Recently, embedded.com ran excerpts from Embedded Computing for High Performance, a book by João Cardoso, José Gabriel Coutinho, and Pedro Diniz, which was published last spring. Performance is always a timely topic, so I’ve been devoting some posts to excerpt summaries. My first such post focused on target architectures and multiprocessor and multicore architectures; the second covered core-based architectural enhancement and hardware accelerators.

While the entire book is dedicated to performance, there’s a section – called Performance, by the way, that really drills down on the topic. And that’s the excerpt I’m addressing here.

This section begins by noting that there are myriad nonfunctional product requirements (e.g., execution time, memory capacity, energy consumption) that developers need to take into account as they devise solutions that optimize system performance. And that attention needs to be paid to identifying “the most suitable performance metrics to guide” the process by which they evaluate possible solutions.

The authors list common metrics:

  • The arithmetic inverse of the app’s execution time
  • Clock cycles required to execute a function, code section or app
  • Task latency
  • Task throughput
  • Scalability

And, in the full excerpt, further define each of these metrics.

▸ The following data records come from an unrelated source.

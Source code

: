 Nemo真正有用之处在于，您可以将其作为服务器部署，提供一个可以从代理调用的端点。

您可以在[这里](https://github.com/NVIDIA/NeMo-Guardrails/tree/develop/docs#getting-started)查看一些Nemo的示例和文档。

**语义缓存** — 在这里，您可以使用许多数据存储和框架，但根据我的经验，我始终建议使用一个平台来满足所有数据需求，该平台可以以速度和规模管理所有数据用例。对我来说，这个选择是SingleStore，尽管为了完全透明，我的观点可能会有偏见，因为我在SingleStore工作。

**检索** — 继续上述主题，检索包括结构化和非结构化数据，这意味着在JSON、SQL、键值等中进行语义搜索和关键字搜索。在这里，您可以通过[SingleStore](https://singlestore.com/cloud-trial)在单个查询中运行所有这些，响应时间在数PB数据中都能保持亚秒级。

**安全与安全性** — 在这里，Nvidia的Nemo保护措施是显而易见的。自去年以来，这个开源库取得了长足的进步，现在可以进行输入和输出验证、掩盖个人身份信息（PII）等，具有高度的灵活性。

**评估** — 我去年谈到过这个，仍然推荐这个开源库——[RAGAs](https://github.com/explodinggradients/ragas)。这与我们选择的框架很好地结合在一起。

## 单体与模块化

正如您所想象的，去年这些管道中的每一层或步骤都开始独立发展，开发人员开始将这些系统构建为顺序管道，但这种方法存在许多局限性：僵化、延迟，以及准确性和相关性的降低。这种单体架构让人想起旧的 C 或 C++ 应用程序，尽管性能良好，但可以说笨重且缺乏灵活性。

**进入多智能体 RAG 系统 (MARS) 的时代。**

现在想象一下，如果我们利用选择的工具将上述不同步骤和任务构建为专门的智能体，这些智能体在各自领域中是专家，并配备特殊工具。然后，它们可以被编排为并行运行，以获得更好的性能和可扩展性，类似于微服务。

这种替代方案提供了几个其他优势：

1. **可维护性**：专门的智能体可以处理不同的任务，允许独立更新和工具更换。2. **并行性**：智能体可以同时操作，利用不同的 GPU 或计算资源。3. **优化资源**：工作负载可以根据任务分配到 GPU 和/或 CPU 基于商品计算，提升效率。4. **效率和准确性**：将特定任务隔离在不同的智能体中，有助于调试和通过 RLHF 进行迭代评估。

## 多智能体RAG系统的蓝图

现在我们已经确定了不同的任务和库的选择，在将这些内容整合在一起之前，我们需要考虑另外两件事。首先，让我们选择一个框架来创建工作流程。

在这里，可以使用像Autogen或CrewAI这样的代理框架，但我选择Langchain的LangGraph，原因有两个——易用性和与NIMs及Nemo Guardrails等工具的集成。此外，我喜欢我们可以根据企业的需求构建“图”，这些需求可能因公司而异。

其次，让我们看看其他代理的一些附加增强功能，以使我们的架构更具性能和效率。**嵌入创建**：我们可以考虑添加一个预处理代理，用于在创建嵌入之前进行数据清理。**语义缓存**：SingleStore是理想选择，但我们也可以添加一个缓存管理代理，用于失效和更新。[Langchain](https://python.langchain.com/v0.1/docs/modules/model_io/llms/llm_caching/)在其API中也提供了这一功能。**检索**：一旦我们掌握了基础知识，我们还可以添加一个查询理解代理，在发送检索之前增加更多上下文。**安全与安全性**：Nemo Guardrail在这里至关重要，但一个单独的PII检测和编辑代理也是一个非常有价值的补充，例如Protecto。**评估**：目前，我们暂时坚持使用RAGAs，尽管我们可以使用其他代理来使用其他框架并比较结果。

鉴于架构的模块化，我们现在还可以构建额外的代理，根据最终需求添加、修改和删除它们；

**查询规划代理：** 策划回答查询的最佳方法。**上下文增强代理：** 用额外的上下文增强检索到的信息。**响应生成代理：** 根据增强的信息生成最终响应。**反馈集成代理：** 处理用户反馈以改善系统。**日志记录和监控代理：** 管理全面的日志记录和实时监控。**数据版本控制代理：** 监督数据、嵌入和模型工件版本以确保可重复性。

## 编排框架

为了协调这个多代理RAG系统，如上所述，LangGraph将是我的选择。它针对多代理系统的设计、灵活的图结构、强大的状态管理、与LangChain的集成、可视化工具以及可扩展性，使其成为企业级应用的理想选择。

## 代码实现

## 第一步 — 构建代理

They also provide formulae, starting with:

In terms of raw performance metrics, the execution time of an application or task, designated as Texec, is computed as the number of clock cycles the hardware (e.g., the CPU) takes to complete it, multiplied by the period of the operating clock (or divided by the clock frequency).

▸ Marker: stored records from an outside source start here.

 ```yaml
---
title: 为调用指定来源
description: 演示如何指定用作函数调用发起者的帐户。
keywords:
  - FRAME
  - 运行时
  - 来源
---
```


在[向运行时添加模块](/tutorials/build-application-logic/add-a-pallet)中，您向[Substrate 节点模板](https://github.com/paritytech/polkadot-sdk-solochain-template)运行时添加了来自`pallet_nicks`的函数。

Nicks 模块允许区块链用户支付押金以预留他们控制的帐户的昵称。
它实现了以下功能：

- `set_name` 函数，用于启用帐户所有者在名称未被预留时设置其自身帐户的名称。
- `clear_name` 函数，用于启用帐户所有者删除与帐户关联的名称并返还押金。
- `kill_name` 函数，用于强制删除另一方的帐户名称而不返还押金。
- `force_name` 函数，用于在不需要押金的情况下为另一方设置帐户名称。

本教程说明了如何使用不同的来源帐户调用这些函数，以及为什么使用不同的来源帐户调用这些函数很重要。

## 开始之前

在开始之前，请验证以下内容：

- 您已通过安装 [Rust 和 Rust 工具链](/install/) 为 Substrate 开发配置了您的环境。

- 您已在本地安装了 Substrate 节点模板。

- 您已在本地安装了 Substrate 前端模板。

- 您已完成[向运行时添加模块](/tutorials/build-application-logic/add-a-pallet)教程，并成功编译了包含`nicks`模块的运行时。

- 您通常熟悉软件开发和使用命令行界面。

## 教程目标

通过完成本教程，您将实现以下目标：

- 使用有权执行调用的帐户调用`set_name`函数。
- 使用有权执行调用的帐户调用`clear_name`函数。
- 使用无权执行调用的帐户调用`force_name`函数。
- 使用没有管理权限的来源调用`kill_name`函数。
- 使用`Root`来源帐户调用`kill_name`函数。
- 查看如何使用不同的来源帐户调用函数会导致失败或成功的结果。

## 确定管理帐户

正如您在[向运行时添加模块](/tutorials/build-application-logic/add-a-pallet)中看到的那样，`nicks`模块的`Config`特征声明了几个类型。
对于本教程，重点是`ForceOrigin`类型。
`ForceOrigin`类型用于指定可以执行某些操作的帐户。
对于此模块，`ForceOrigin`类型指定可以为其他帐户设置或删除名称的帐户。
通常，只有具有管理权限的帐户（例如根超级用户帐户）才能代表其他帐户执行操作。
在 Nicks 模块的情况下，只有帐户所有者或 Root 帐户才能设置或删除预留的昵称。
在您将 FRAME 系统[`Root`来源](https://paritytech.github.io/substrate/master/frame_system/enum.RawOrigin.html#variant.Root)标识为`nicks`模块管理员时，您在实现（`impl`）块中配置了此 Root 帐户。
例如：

This is followed by formulae for the metric used when some computations are offloaded to a hardware accelerator; and speedup “which quantifies the performance improvement of an optimized version over a baseline implementation. In addressing speedup, the authors go into some detail, including an explication of Amdahl’s Law, which “states that the performance improvement of a program is limited by the sections that must be executed sequentially, and thus can be used to estimate the potential for speeding up applications using parallelization and/or hardware acceleration.”

They finish up the Performance section with a discussion of the Roofline Model “an increasingly popular method for capturing the compute-memory ratio of a computation and hence quickly identify if the computation is compute or memory bound.”

As with the other parts of this book, this excerpt is well worth the read. (And I think I’m talking myself into going out and buying the actual book.)